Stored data
[Start of section]
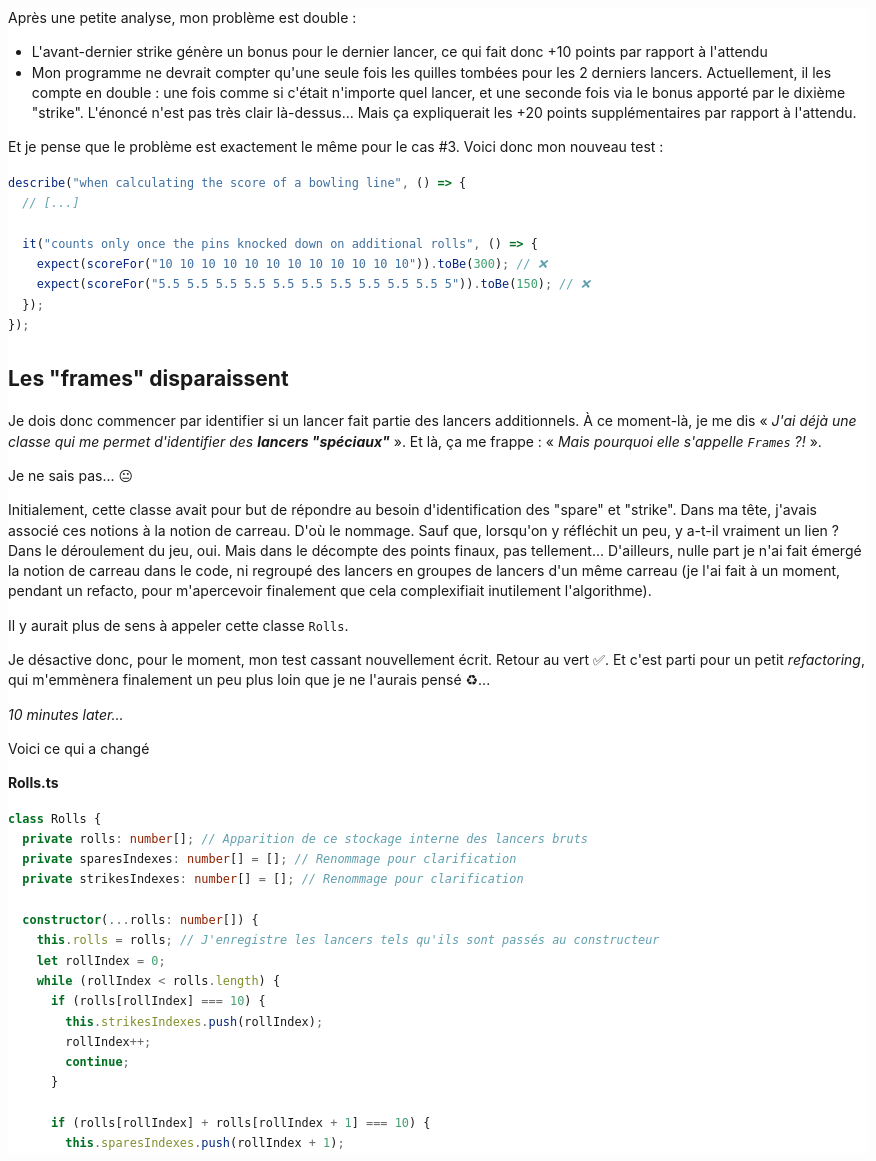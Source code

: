 Après une petite analyse, mon problème est double&nbsp;:

- L'avant-dernier strike génère un bonus pour le dernier lancer, ce qui fait donc +10 points par rapport à l'attendu
- Mon programme ne devrait compter qu'une seule fois les quilles tombées pour les 2 derniers lancers. Actuellement, il les compte en double&nbsp;: une fois comme si c'était n'importe quel lancer, et une seconde fois via le bonus apporté par le dixième "strike". L'énoncé n'est pas très clair là-dessus... Mais ça expliquerait les +20 points supplémentaires par rapport à l'attendu.

Et je pense que le problème est exactement le même pour le cas #3. Voici donc mon nouveau test&nbsp;:

```ts
describe("when calculating the score of a bowling line", () => {
  // [...]

  it("counts only once the pins knocked down on additional rolls", () => {
    expect(scoreFor("10 10 10 10 10 10 10 10 10 10 10 10")).toBe(300); // ❌
    expect(scoreFor("5.5 5.5 5.5 5.5 5.5 5.5 5.5 5.5 5.5 5.5 5")).toBe(150); // ❌
  });
});
```

## Les "frames" disparaissent

Je dois donc commencer par identifier si un lancer fait partie des lancers additionnels. À ce moment-là, je me dis «&nbsp;_J'ai déjà une classe qui me permet d'identifier des **lancers "spéciaux"**_&nbsp;». Et là, ça me frappe&nbsp;: «&nbsp;_Mais pourquoi elle s'appelle `Frames`&nbsp;?!_&nbsp;».

Je ne sais pas...&nbsp;😐

Initialement, cette classe avait pour but de répondre au besoin d'identification des "spare" et "strike". Dans ma tête, j'avais associé ces notions à la notion de carreau. D'où le nommage. Sauf que, lorsqu'on y réfléchit un peu, y a-t-il vraiment un lien&nbsp;? Dans le déroulement du jeu, oui. Mais dans le décompte des points finaux, pas tellement... D'ailleurs, nulle part je n'ai fait émergé la notion de carreau dans le code, ni regroupé des lancers en groupes de lancers d'un même carreau (je l'ai fait à un moment, pendant un refacto, pour m'apercevoir finalement que cela complexifiait inutilement l'algorithme).

Il y aurait plus de sens à appeler cette classe `Rolls`.

Je désactive donc, pour le moment, mon test cassant nouvellement écrit. Retour au vert&nbsp;✅. Et c'est parti pour un petit _refactoring_, qui m'emmènera finalement un peu plus loin que je ne l'aurais pensé&nbsp;♻️...

_10 minutes later..._

Voici ce qui a changé&nbsp;

**Rolls.ts**

```ts
class Rolls {
  private rolls: number[]; // Apparition de ce stockage interne des lancers bruts
  private sparesIndexes: number[] = []; // Renommage pour clarification
  private strikesIndexes: number[] = []; // Renommage pour clarification

  constructor(...rolls: number[]) {
    this.rolls = rolls; // J'enregistre les lancers tels qu'ils sont passés au constructeur
    let rollIndex = 0;
    while (rollIndex < rolls.length) {
      if (rolls[rollIndex] === 10) {
        this.strikesIndexes.push(rollIndex);
        rollIndex++;
        continue;
      }

      if (rolls[rollIndex] + rolls[rollIndex + 1] === 10) {
        this.sparesIndexes.push(rollIndex + 1);
```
[End of section]
[WHAT IS REQUIRED] Going through the entries above, tally each line that has the word "toBe". Answer with the number only.

[RESULT OF THE EXERCISE] 2